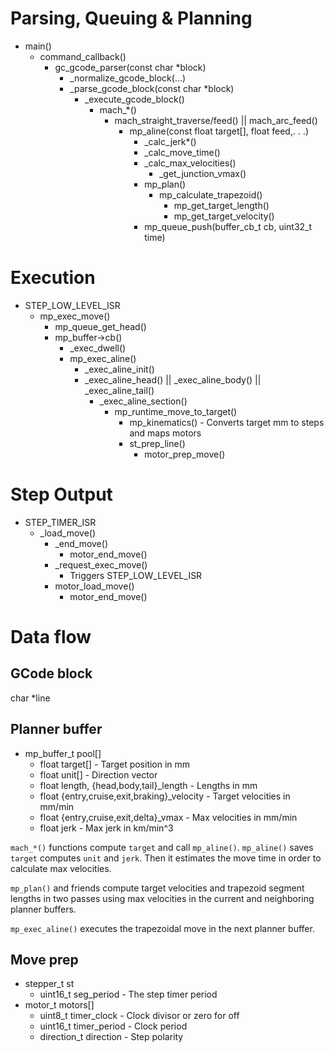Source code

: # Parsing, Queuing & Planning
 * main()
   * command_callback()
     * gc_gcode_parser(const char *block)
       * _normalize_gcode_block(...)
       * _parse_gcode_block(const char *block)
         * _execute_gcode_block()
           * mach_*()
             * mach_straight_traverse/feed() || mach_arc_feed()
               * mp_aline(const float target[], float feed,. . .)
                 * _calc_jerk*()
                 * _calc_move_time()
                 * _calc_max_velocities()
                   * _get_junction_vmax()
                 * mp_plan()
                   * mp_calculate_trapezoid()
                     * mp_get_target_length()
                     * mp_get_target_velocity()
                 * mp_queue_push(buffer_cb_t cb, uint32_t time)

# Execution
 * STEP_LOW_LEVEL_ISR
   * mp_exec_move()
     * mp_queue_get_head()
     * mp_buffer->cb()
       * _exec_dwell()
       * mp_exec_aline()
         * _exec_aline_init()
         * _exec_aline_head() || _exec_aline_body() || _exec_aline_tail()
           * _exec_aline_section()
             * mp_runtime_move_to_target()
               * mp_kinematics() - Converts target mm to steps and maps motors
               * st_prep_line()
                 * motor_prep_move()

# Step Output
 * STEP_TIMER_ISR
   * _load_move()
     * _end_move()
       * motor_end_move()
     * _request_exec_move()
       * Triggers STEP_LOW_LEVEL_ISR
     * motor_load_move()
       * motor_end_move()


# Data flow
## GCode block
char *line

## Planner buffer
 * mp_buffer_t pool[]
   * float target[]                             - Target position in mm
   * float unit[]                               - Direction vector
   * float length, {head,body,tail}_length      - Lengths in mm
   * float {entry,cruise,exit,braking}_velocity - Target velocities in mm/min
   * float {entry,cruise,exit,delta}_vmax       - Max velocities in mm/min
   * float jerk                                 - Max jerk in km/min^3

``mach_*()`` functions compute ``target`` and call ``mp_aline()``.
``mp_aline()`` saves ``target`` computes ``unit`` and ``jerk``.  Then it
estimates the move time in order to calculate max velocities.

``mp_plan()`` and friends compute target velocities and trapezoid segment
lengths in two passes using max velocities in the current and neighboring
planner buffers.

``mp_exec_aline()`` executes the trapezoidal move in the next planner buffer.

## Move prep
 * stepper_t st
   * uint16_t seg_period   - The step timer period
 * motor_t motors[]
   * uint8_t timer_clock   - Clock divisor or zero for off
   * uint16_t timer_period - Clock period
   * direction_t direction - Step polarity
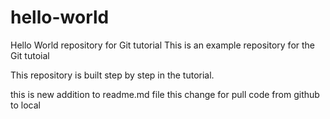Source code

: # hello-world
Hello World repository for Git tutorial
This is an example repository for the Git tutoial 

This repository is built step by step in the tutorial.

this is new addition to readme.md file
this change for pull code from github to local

━━━

◆ Work instruction ◆
Reproduce the entries exactly. Do not carry over any picture.

◆ Response ◆
Source code

: # Parsing, Queuing & Planning
 * main()
   * command_callback()
     * gc_gcode_parser(const char *block)
       * _normalize_gcode_block(...)
       * _parse_gcode_block(const char *block)
         * _execute_gcode_block()
           * mach_*()
             * mach_straight_traverse/feed() || mach_arc_feed()
               * mp_aline(const float target[], float feed,. . .)
                 * _calc_jerk*()
                 * _calc_move_time()
                 * _calc_max_velocities()
                   * _get_junction_vmax()
                 * mp_plan()
                   * mp_calculate_trapezoid()
                     * mp_get_target_length()
                     * mp_get_target_velocity()
                 * mp_queue_push(buffer_cb_t cb, uint32_t time)

# Execution
 * STEP_LOW_LEVEL_ISR
   * mp_exec_move()
     * mp_queue_get_head()
     * mp_buffer->cb()
       * _exec_dwell()
       * mp_exec_aline()
         * _exec_aline_init()
         * _exec_aline_head() || _exec_aline_body() || _exec_aline_tail()
           * _exec_aline_section()
             * mp_runtime_move_to_target()
               * mp_kinematics() - Converts target mm to steps and maps motors
               * st_prep_line()
                 * motor_prep_move()

# Step Output
 * STEP_TIMER_ISR
   * _load_move()
     * _end_move()
       * motor_end_move()
     * _request_exec_move()
       * Triggers STEP_LOW_LEVEL_ISR
     * motor_load_move()
       * motor_end_move()


# Data flow
## GCode block
char *line

## Planner buffer
 * mp_buffer_t pool[]
   * float target[]                             - Target position in mm
   * float unit[]                               - Direction vector
   * float length, {head,body,tail}_length      - Lengths in mm
   * float {entry,cruise,exit,braking}_velocity - Target velocities in mm/min
   * float {entry,cruise,exit,delta}_vmax       - Max velocities in mm/min
   * float jerk                                 - Max jerk in km/min^3

``mach_*()`` functions compute ``target`` and call ``mp_aline()``.
``mp_aline()`` saves ``target`` computes ``unit`` and ``jerk``.  Then it
estimates the move time in order to calculate max velocities.

``mp_plan()`` and friends compute target velocities and trapezoid segment
lengths in two passes using max velocities in the current and neighboring
planner buffers.

``mp_exec_aline()`` executes the trapezoidal move in the next planner buffer.

## Move prep
 * stepper_t st
   * uint16_t seg_period   - The step timer period
 * motor_t motors[]
   * uint8_t timer_clock   - Clock divisor or zero for off
   * uint16_t timer_period - Clock period
   * direction_t direction - Step polarity
Source code

: # hello-world
Hello World repository for Git tutorial
This is an example repository for the Git tutoial 

This repository is built step by step in the tutorial.

this is new addition to readme.md file
this change for pull code from github to local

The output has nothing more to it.